▶ [WHAT THE TASK ASKS] Under this task are some entries; return every one of them exactly.

▶ [SOURCE RECORDS]

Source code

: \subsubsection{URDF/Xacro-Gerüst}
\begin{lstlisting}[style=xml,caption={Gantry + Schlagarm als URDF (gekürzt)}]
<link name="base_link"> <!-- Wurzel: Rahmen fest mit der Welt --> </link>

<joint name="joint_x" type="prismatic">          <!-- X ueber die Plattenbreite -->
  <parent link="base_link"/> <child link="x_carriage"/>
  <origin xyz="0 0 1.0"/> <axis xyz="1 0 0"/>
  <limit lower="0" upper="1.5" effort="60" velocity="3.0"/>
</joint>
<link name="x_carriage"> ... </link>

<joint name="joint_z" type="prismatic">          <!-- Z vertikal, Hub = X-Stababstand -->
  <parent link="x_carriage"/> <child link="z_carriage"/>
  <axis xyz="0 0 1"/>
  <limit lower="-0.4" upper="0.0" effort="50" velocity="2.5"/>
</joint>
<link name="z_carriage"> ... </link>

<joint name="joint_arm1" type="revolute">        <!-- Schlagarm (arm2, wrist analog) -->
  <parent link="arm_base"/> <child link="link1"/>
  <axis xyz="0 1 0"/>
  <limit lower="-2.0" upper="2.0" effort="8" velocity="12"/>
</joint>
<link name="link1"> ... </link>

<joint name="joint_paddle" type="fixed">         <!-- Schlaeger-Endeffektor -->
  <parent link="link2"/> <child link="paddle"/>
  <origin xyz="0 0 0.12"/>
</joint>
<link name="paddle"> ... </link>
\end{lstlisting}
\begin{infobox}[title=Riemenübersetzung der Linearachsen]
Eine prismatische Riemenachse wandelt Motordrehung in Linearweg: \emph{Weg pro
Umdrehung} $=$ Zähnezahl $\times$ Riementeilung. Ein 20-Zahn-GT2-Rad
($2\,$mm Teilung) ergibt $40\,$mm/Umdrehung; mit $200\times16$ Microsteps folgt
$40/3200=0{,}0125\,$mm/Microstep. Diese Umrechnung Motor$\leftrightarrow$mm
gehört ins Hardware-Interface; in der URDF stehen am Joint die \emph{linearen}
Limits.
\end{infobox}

▶ [SOLUTION]
Source code

: \subsubsection{URDF/Xacro-Gerüst}
\begin{lstlisting}[style=xml,caption={Gantry + Schlagarm als URDF (gekürzt)}]
<link name="base_link"> <!-- Wurzel: Rahmen fest mit der Welt --> </link>

<joint name="joint_x" type="prismatic">          <!-- X ueber die Plattenbreite -->
  <parent link="base_link"/> <child link="x_carriage"/>
  <origin xyz="0 0 1.0"/> <axis xyz="1 0 0"/>
  <limit lower="0" upper="1.5" effort="60" velocity="3.0"/>
</joint>
<link name="x_carriage"> ... </link>

<joint name="joint_z" type="prismatic">          <!-- Z vertikal, Hub = X-Stababstand -->
  <parent link="x_carriage"/> <child link="z_carriage"/>
  <axis xyz="0 0 1"/>
  <limit lower="-0.4" upper="0.0" effort="50" velocity="2.5"/>
</joint>
<link name="z_carriage"> ... </link>

<joint name="joint_arm1" type="revolute">        <!-- Schlagarm (arm2, wrist analog) -->
  <parent link="arm_base"/> <child link="link1"/>
  <axis xyz="0 1 0"/>
  <limit lower="-2.0" upper="2.0" effort="8" velocity="12"/>
</joint>
<link name="link1"> ... </link>

<joint name="joint_paddle" type="fixed">         <!-- Schlaeger-Endeffektor -->
  <parent link="link2"/> <child link="paddle"/>
  <origin xyz="0 0 0.12"/>
</joint>
<link name="paddle"> ... </link>
\end{lstlisting}
\begin{infobox}[title=Riemenübersetzung der Linearachsen]
Eine prismatische Riemenachse wandelt Motordrehung in Linearweg: \emph{Weg pro
Umdrehung} $=$ Zähnezahl $\times$ Riementeilung. Ein 20-Zahn-GT2-Rad
($2\,$mm Teilung) ergibt $40\,$mm/Umdrehung; mit $200\times16$ Microsteps folgt
$40/3200=0{,}0125\,$mm/Microstep. Diese Umrechnung Motor$\leftrightarrow$mm
gehört ins Hardware-Interface; in der URDF stehen am Joint die \emph{linearen}
Limits.
\end{infobox}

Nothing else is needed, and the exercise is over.